Stored data
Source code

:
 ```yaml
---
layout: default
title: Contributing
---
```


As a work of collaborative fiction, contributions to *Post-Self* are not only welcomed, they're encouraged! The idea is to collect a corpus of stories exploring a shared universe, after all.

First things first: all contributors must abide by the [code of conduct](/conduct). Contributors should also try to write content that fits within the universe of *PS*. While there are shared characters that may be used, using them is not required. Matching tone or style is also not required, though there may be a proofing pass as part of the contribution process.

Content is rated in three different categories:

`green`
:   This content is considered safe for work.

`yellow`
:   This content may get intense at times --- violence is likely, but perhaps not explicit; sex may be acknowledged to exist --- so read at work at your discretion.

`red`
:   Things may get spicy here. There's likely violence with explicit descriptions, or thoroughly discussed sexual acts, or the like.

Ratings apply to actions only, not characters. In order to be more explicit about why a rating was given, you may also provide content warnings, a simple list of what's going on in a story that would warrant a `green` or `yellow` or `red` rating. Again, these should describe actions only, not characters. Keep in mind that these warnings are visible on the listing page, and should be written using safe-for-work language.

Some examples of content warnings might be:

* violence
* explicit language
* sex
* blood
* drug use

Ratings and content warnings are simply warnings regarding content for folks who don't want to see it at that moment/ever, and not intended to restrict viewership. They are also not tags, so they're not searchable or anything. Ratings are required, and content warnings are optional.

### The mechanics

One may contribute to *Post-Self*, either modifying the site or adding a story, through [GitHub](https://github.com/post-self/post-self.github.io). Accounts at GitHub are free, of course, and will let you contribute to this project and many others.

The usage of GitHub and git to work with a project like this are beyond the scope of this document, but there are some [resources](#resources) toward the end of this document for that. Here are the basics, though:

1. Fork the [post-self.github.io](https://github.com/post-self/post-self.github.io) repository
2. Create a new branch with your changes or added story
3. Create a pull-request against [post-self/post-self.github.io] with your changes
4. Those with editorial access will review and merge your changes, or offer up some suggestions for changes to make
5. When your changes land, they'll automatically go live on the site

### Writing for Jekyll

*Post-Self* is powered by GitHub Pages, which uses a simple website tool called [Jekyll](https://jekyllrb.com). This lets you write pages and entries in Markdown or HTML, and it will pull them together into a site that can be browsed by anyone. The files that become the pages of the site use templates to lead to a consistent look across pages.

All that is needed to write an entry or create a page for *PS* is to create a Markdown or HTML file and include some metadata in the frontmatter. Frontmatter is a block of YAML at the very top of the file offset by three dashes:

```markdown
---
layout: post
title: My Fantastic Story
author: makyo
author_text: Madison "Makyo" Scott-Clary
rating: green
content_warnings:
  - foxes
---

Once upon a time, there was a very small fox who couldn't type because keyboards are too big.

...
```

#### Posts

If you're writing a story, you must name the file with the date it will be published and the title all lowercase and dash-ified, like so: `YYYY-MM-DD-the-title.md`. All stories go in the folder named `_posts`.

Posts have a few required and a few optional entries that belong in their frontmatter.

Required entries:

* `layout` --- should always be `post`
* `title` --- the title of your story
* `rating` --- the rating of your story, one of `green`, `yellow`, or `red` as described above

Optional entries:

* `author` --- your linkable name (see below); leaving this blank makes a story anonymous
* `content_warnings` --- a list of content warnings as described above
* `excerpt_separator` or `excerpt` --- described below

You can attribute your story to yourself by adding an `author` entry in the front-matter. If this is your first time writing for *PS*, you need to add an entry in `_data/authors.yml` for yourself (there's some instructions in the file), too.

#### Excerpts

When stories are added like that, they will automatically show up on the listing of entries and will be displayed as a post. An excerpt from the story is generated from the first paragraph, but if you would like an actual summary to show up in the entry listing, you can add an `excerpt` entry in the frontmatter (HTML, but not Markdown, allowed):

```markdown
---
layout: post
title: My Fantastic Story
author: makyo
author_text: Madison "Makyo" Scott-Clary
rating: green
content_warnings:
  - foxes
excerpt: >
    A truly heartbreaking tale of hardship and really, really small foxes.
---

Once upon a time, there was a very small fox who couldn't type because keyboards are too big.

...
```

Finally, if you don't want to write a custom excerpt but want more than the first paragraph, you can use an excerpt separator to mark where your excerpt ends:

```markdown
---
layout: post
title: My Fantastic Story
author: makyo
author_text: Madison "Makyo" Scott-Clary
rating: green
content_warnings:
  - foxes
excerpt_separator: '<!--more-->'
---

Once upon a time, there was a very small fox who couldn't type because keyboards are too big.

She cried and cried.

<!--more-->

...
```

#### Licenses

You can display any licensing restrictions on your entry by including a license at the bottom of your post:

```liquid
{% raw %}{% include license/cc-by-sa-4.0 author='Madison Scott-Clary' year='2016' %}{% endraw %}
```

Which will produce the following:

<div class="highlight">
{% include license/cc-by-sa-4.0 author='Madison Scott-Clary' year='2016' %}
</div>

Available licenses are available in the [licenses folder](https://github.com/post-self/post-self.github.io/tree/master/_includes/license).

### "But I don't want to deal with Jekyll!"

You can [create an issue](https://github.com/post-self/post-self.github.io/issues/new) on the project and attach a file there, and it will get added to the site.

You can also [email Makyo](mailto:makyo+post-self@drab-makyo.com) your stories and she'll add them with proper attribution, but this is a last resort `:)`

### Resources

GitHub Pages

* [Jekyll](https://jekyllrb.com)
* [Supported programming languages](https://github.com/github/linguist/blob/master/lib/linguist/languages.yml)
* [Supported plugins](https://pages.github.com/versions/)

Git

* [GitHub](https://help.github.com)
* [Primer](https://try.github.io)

What the task asks: Return each line from the records that includes the word "safe".

Exercise response:
:   This content is considered safe for work.
Ratings apply to actions only, not characters. In order to be more explicit about why a rating was given, you may also provide content warnings, a simple list of what's going on in a story that would warrant a `green` or `yellow` or `red` rating. Again, these should describe actions only, not characters. Keep in mind that these warnings are visible on the listing page, and should be written using safe-for-work language.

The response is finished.